(Provided information)

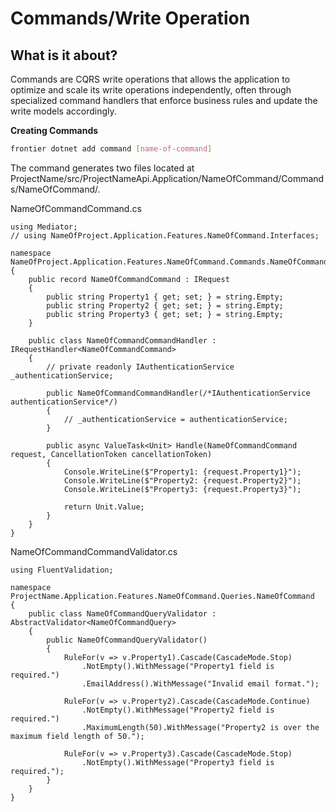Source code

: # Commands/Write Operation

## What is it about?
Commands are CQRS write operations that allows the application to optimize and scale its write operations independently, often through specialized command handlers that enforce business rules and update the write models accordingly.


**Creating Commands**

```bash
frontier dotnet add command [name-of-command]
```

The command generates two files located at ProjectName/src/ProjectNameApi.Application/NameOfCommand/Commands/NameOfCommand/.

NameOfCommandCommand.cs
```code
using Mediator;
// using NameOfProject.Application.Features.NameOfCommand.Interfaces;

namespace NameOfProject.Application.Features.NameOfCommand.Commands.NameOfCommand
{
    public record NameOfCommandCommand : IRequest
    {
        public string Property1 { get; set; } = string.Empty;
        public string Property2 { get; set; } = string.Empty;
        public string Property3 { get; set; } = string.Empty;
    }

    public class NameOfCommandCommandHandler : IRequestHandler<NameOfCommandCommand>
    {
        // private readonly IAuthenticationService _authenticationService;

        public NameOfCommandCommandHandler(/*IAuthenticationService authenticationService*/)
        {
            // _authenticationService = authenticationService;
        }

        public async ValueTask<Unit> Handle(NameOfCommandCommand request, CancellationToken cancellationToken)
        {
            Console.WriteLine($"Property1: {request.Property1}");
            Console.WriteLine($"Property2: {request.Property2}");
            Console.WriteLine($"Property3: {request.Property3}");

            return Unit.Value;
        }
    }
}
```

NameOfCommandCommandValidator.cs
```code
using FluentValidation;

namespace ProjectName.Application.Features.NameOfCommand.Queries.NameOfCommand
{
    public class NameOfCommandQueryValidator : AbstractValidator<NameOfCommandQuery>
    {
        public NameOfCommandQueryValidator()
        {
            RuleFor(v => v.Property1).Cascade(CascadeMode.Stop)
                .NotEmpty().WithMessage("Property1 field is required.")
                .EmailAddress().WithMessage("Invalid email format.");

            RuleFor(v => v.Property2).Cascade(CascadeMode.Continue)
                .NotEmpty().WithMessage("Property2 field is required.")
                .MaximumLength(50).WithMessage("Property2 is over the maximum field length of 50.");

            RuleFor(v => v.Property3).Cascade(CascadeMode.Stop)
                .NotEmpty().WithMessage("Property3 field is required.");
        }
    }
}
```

(End Provided information)
(Provided information)

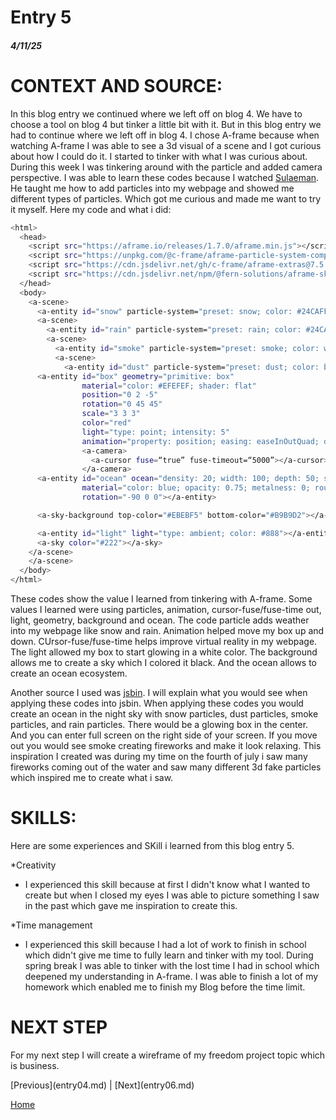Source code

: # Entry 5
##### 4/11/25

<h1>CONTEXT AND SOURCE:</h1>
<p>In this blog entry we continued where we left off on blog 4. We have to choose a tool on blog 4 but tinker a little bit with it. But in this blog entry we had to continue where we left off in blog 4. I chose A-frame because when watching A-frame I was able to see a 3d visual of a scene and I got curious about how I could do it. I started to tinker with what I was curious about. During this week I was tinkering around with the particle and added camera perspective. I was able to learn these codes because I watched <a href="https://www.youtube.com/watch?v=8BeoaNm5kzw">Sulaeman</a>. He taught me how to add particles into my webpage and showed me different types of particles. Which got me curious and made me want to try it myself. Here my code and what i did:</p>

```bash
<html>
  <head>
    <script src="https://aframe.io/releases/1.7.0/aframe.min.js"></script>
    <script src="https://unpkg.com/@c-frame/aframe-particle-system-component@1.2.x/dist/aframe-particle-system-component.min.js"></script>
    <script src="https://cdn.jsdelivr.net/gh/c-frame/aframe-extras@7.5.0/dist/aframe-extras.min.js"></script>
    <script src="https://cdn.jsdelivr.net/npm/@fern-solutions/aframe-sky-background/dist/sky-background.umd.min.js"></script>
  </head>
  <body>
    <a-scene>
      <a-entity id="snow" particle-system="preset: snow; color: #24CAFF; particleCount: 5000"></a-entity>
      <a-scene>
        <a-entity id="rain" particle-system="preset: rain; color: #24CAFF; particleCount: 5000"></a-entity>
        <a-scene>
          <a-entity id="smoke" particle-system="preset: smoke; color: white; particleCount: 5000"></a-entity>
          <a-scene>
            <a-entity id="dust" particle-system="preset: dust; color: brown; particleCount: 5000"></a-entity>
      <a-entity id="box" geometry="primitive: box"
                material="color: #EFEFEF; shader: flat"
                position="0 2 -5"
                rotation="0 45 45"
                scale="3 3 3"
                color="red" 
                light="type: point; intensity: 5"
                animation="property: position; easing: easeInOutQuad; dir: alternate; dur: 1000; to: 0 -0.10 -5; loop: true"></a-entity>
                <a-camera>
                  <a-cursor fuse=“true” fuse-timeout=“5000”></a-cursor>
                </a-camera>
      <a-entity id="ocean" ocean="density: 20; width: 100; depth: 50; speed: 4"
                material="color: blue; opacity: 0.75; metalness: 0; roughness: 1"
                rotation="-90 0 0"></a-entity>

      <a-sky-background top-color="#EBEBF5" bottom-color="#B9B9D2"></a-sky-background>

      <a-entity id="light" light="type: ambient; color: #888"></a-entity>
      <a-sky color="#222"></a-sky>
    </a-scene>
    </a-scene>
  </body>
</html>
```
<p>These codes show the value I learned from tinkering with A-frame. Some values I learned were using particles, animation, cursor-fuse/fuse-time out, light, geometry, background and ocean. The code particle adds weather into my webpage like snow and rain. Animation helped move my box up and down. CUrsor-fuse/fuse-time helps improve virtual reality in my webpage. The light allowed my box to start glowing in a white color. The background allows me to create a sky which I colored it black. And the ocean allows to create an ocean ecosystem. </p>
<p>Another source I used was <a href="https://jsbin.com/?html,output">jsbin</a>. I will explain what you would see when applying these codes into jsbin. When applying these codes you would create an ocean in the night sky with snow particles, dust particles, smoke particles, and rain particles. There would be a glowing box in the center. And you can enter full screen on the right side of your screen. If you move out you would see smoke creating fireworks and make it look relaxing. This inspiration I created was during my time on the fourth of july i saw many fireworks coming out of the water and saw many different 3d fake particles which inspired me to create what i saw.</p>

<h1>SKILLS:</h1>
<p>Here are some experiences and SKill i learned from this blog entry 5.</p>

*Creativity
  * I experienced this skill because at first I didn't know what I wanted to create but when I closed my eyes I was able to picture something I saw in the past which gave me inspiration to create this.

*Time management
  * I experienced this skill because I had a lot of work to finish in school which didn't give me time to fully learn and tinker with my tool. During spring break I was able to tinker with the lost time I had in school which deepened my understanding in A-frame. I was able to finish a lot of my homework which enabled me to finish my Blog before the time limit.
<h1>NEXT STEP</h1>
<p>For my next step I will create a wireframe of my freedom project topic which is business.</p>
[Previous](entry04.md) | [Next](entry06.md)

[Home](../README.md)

(End Provided information)
(Provided information)

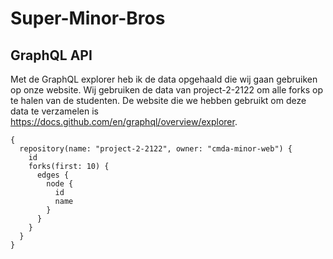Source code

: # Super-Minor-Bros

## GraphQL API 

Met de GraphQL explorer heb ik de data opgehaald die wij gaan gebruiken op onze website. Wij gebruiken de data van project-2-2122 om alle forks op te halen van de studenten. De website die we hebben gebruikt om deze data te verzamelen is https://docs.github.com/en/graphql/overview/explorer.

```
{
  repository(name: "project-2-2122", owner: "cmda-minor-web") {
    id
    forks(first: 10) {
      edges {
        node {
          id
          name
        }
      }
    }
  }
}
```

(End Provided information)

■ Work required
Whenever a line in the entries holds the word "NotEmpty", copy that line.

■ Answer box
                .NotEmpty().WithMessage("Property1 field is required.")
                .NotEmpty().WithMessage("Property2 field is required.")
                .NotEmpty().WithMessage("Property3 field is required.");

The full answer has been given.